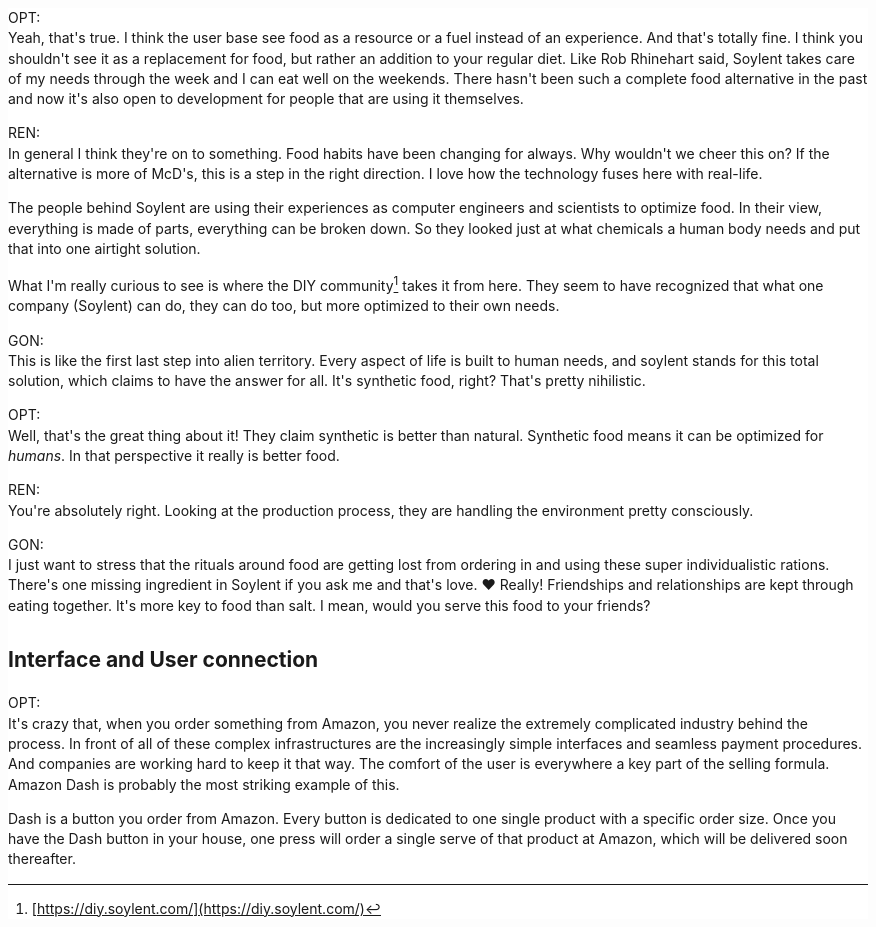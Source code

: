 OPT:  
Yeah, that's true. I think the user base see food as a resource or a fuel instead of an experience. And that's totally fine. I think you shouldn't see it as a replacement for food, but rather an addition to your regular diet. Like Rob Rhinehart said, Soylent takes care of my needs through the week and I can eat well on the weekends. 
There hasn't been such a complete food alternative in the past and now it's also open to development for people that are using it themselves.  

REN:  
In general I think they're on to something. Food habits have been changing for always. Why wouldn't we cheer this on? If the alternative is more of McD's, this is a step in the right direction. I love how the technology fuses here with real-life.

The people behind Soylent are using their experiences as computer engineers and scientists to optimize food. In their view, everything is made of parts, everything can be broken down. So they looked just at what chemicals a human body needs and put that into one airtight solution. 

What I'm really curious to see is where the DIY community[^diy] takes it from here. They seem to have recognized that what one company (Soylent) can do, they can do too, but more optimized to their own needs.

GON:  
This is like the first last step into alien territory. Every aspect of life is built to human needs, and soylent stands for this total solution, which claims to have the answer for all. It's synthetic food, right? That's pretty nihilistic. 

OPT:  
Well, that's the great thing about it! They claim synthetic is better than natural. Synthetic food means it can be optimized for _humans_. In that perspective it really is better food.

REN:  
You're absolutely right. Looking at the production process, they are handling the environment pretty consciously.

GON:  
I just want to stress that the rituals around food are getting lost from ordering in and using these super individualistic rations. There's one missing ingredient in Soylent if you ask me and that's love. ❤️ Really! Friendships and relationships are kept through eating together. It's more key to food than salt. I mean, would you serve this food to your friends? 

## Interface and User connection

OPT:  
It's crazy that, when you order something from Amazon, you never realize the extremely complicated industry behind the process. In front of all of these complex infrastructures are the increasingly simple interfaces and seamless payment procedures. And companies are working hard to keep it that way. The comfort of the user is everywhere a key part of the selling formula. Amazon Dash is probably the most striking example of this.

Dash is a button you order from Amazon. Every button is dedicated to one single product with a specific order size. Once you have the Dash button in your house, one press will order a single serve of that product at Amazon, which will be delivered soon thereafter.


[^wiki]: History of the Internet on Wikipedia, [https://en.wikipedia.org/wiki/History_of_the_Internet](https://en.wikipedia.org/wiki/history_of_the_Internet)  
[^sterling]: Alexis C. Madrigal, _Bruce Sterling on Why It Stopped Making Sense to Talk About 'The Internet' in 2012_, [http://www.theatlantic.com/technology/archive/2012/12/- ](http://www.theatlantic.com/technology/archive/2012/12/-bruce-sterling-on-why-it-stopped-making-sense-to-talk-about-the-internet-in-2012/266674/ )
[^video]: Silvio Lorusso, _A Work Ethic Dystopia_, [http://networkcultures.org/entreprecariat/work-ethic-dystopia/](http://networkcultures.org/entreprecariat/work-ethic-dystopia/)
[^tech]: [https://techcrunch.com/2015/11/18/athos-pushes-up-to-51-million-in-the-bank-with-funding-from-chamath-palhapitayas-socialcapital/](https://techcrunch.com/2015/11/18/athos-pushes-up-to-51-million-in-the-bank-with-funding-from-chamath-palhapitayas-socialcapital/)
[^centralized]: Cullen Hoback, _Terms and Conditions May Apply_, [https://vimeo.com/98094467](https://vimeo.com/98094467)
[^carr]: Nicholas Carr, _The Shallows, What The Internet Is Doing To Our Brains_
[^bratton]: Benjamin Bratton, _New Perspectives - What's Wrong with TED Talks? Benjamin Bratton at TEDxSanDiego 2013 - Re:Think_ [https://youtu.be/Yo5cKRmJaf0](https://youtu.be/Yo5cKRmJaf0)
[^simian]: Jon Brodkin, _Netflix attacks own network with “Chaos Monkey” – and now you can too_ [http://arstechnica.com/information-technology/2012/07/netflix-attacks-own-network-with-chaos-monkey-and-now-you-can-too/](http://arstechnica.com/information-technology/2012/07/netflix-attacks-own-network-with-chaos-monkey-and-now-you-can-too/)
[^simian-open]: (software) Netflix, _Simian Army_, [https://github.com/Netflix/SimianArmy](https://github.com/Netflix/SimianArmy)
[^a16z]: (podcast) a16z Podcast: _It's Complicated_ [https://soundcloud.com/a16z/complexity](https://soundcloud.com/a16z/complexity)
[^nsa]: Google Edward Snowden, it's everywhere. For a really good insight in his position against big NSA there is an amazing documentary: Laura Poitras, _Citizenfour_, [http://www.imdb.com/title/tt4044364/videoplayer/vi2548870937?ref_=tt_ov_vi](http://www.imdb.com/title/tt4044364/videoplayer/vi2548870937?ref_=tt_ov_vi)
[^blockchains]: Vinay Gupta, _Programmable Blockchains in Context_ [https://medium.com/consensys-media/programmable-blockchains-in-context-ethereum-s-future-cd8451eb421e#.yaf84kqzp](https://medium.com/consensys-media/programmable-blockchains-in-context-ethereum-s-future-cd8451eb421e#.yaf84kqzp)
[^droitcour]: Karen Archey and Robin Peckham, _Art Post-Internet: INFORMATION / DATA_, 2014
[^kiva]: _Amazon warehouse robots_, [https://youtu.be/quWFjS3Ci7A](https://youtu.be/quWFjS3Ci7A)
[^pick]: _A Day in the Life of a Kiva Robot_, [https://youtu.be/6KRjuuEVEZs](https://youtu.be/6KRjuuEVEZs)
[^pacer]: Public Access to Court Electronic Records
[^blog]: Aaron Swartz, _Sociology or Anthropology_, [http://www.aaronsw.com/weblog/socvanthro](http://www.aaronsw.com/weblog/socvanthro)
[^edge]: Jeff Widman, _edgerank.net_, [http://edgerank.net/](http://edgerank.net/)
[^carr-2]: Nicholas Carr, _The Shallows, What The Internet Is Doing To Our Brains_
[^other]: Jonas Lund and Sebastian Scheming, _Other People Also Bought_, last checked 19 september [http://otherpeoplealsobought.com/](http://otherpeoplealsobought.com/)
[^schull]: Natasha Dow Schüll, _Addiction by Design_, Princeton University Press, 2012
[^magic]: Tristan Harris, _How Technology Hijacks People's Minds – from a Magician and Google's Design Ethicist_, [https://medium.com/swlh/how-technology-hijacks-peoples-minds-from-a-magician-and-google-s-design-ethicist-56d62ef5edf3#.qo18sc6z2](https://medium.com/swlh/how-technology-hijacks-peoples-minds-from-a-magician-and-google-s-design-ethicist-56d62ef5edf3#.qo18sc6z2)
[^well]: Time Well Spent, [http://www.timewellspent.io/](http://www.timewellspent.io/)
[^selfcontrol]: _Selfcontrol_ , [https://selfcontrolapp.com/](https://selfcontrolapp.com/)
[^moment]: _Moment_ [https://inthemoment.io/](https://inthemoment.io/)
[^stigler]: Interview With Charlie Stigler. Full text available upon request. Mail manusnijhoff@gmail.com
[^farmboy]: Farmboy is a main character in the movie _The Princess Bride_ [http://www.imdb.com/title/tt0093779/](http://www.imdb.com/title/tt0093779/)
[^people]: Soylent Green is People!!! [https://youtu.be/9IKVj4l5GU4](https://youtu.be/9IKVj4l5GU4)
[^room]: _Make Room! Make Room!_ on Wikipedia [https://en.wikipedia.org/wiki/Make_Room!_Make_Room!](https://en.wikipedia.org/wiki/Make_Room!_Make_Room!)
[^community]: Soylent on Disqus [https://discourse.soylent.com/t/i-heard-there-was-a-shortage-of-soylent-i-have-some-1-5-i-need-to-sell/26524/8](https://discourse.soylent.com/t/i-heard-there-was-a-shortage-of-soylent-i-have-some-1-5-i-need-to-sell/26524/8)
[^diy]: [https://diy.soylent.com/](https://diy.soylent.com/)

────────────────────────────────────────

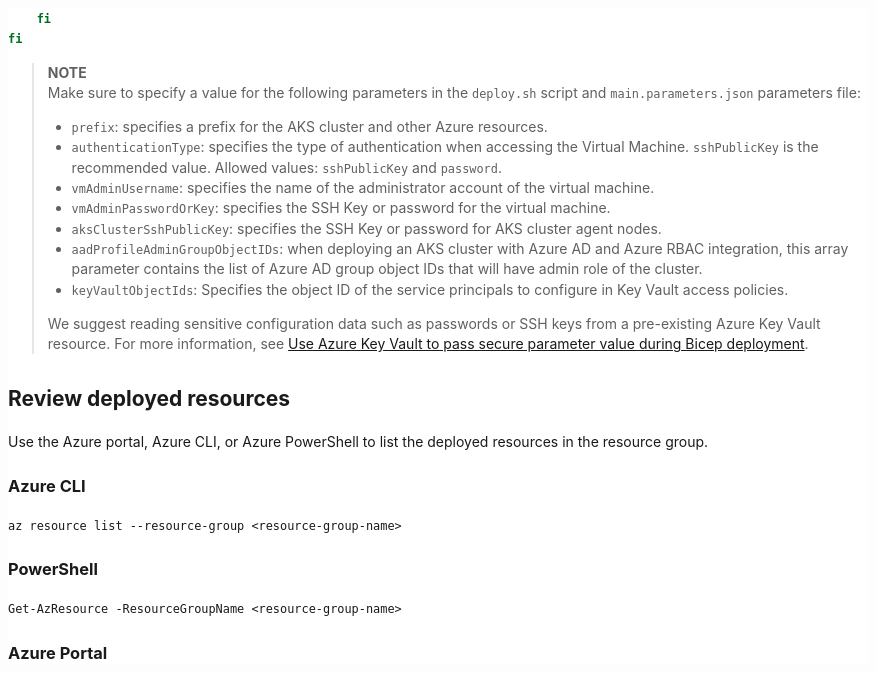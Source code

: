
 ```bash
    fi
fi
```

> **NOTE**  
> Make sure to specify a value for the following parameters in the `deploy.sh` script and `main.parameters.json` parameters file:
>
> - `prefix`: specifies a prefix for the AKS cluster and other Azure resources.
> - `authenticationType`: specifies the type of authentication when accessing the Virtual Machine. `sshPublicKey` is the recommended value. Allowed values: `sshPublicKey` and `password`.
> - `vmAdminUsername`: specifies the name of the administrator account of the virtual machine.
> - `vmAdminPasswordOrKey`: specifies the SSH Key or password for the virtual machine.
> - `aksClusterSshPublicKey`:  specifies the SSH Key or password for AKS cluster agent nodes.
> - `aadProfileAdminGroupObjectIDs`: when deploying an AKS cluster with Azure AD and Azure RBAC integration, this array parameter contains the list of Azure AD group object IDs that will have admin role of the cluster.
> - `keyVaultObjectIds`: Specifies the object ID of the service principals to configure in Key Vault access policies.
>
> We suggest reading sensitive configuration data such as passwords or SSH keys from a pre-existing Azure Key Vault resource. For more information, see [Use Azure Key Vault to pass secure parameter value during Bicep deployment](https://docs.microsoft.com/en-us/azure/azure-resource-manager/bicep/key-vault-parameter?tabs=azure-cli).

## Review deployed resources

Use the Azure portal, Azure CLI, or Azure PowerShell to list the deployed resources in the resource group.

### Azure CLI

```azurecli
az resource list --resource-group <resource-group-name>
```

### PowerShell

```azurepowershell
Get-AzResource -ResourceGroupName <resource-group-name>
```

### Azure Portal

────────────────────────────────────────

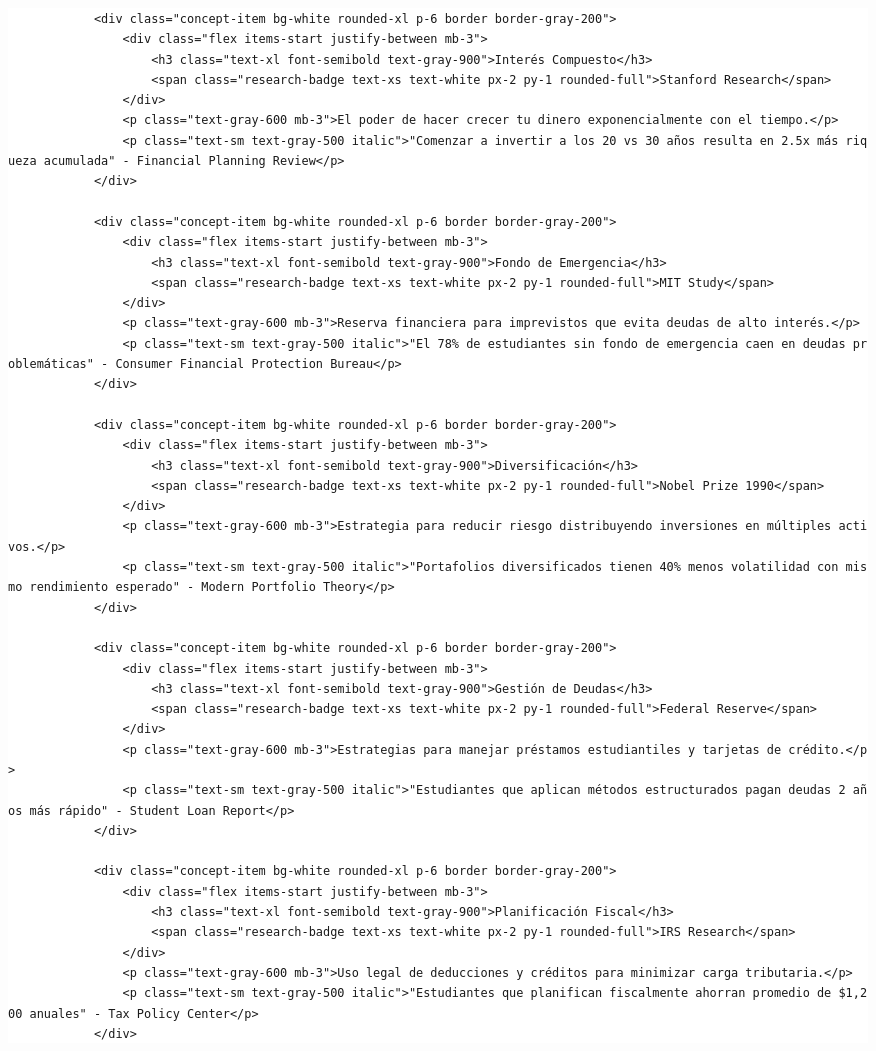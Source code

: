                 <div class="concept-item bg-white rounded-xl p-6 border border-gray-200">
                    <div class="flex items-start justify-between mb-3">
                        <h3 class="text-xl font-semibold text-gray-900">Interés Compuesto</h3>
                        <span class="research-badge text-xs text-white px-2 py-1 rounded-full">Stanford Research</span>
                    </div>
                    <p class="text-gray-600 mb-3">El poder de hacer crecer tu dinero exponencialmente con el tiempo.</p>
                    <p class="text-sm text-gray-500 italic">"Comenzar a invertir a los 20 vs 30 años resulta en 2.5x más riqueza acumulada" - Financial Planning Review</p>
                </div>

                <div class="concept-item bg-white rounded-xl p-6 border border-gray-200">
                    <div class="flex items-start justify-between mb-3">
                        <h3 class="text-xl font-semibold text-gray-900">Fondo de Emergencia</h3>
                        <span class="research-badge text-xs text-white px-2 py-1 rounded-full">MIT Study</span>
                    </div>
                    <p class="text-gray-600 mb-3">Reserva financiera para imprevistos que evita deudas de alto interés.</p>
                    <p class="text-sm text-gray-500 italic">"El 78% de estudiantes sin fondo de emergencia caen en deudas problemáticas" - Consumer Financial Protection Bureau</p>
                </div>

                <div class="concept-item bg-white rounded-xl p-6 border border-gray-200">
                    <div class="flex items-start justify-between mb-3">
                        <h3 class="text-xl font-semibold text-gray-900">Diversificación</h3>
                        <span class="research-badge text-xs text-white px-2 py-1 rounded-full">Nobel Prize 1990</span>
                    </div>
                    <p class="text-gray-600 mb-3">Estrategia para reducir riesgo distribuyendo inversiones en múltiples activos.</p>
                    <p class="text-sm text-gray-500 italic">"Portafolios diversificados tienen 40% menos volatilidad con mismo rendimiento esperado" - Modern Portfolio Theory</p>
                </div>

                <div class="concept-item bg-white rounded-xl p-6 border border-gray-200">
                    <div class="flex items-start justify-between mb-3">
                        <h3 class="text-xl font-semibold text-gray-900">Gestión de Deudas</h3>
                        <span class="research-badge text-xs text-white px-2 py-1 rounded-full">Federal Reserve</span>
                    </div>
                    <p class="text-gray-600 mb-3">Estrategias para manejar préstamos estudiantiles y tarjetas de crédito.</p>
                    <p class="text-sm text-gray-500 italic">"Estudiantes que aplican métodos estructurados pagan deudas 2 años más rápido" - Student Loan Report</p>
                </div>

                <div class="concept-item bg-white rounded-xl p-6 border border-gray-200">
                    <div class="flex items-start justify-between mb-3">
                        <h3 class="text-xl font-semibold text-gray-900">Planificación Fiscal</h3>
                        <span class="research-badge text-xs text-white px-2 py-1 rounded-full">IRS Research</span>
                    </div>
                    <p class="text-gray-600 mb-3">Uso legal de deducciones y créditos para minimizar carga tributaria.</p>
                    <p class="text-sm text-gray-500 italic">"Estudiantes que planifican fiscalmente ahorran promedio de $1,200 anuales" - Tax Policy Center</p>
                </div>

────────────────────────────────────────

Exercise instructions » What lines of the listing contain the word "title"? Copy them all.

Exercise answer »
[^nsa]: Google Edward Snowden, it's everywhere. For a really good insight in his position against big NSA there is an amazing documentary: Laura Poitras, _Citizenfour_, [http://www.imdb.com/title/tt4044364/videoplayer/vi2548870937?ref_=tt_ov_vi](http://www.imdb.com/title/tt4044364/videoplayer/vi2548870937?ref_=tt_ov_vi)
[^farmboy]: Farmboy is a main character in the movie _The Princess Bride_ [http://www.imdb.com/title/tt0093779/](http://www.imdb.com/title/tt0093779/)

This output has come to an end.